Kiesewetter nickte. Er war ernst geworden. Offenbar waren ihm solche Fälle auch nicht gleichgültig. "Beckenbruch und innere Verletzungen, Verkehrsunfall", sagte er. "Also, gehen Sie schon!"

"Sagen Sie dem Kollegen Breitenbacher Bescheid?", fragte Ina noch.

"Natürlich. Nun machen Sie schon, dass Sie hinkommen!"

Dann im OP die üblichen Vorbereitungen. Und während sie sich die Hände schrubbte, stand eine junge Frau mit dunklem Haar neben ihr, die sie gar nicht kannte.

Sie begrüßten sich, und die Dunkelhaarige sagte:

"Mein Name ist Klemm. Ich bin Assistentin in der Kinderabteilung. Ich bin richtig aufgeregt. Doktor Haber wollte, dass ich dabei bin."

Dr. Haber, das wusste Ina, war der Oberarzt der Kinderabteilung. "Sie sind wohl noch nicht lange in der Facharztausbildung?", erkundigte sich Ina.

Frau Klemm schüttelte den Kopf. "Nein, erst seit einem halben Jahr. Ich war als Medizinalassistentin in Eppendorf in der Uni-Klinik."

Ina hatte großes Verständnis für Anfängerinnen. Sie wusste, wie es ihr damals ergangen war, als sie in derselben Phase steckte wie diese junge Frau.
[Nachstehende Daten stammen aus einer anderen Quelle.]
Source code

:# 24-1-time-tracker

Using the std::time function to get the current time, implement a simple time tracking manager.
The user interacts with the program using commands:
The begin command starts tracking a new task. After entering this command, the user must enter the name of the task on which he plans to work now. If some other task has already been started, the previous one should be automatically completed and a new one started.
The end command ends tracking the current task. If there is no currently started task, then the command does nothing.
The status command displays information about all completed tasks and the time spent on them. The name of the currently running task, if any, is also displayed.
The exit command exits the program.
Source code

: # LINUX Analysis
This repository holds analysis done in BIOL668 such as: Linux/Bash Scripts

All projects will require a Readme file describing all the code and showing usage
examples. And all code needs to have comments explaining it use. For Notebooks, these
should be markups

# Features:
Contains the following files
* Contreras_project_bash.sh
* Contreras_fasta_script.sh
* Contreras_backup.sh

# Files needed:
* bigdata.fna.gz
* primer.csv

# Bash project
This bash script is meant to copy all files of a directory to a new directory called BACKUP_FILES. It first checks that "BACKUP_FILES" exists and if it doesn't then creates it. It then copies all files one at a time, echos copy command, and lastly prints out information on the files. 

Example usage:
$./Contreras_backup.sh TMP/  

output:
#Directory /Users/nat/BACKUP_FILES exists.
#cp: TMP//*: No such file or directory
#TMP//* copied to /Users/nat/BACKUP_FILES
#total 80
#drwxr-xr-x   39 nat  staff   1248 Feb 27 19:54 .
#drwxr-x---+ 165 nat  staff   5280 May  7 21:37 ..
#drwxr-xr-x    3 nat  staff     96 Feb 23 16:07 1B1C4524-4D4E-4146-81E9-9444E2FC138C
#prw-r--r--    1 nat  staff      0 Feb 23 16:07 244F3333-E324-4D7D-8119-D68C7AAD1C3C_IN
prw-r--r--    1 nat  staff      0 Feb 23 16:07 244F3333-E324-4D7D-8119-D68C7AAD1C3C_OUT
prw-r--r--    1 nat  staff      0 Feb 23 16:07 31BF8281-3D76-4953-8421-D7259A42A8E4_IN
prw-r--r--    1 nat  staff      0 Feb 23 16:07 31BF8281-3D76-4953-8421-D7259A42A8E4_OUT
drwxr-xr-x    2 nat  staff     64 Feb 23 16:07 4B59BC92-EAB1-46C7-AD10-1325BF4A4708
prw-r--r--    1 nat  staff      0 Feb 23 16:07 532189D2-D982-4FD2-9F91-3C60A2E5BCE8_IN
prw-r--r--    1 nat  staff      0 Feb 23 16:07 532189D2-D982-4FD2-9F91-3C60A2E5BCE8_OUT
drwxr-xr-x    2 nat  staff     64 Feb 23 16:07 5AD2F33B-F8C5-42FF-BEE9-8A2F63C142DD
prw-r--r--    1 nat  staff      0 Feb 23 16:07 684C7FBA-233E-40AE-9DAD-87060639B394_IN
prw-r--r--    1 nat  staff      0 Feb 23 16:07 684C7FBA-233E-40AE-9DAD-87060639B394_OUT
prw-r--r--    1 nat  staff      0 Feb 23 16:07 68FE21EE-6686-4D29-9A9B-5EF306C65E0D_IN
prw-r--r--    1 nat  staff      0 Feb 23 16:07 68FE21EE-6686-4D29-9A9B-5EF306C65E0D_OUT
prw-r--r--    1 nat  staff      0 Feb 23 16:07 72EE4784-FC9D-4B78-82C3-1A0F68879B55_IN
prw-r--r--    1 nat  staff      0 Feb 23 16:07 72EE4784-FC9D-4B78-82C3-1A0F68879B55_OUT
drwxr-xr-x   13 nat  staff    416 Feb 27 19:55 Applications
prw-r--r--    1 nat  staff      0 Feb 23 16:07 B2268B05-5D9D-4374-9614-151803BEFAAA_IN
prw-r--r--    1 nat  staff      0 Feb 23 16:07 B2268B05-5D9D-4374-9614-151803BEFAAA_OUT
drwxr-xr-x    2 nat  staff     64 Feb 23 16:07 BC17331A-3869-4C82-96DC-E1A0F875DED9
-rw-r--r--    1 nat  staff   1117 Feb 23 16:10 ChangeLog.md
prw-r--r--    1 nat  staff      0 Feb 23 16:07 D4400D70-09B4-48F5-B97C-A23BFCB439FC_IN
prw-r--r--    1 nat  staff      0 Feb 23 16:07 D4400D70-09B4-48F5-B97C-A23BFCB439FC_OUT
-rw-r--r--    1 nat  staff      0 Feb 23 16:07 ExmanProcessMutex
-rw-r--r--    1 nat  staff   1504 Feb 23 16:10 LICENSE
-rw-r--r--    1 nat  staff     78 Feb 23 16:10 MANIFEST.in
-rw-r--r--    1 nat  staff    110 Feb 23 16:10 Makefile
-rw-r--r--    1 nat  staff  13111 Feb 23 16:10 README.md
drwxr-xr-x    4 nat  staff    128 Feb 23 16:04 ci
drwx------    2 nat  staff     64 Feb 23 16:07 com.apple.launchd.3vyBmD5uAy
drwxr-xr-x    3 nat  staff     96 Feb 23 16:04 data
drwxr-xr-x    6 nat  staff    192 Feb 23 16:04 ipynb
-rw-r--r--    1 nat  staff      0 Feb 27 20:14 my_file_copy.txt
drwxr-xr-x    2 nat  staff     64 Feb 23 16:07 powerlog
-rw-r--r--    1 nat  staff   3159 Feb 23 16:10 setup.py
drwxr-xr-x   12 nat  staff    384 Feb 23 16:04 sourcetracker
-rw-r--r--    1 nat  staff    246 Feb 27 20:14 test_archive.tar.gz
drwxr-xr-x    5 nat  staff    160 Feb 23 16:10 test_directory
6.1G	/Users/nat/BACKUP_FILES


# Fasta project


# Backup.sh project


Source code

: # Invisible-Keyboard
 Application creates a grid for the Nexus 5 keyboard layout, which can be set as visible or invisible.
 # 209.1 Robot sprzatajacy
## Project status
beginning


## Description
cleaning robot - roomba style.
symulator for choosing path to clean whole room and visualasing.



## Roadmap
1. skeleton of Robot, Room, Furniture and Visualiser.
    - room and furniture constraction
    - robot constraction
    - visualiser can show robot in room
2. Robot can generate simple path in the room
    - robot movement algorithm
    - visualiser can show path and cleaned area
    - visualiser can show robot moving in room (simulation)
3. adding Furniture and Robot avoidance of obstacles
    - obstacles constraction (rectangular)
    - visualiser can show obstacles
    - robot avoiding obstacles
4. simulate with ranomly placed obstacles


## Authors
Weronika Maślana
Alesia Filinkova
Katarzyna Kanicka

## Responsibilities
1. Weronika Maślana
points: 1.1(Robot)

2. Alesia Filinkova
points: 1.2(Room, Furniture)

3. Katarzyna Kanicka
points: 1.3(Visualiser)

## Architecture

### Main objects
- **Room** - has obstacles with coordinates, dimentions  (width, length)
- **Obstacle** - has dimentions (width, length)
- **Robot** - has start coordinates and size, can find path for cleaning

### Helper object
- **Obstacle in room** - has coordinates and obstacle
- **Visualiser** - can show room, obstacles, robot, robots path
Irgendetwas gefiel Ina an der dunkelhaarigen Assistentin. Inas Schätzung nach war die nicht älter als fünfundzwanzig. Die Frauen, dachte Ina, kommen immer etwas früher ins Geschäft. Sie brauchen zu keinem Wehrdienst und auch nicht zum Zivildienst. Damit gewinnen sie mindestens anderthalb Jahre.

Der an den Schläfen schon ergraute Oberarzt Dr. Haber gesellte sich zu ihnen, schrubbte ebenfalls die Hände. "Die Chirurgen sind schon drinnen", sagte er zu Ina. Sie kannten sich, und er lächelte ihr aufmunternd zu. "Nicht gerade ein schöner Fall. Wir müssen uns beeilen. Wahrscheinlich haben die schon angefangen."

"Wer macht die Anästhesie?", wollte Ina wissen.

"Der Kollege Fink. Und die Operation", erklärte Dr. Haber weiter, "macht Höfermann selbst."

Höfermann, das war Professor Dr. Höfermann, wie Ina wusste, der Chefarzt der Chirurgie. Ein hervorragender Chirurg, aber ein barscher, mitunter sehr laut werdender Mann. Aber eben ein großer Operateur, der sich leisten konnte, mit den meisten umzuspringen wie er wollte.

Dr. Haber fuhr fort: "Er hat sogar seinen Oberarzt mitgebracht. Es scheint wirklich eine sehr schwierige Sache zu sein."

Ina wandte sich Habers Kollegin Dr. Klemm zu und sah die junge Frau beinahe mitleidig an. Wenn das gleich eine so schwierige Sache war, wurde das für eine Anfängerin zur Belastung.

"Nur Mut", sagte Ina und lächelte aufmunternd.

Die junge, dunkelhaarige Frau schluckte, versuchte sehr tapfer zu sein und sagte: "Ich werde es schon schaffen. Für das Kind ist es viel schlimmer, sehr viel schlimmer."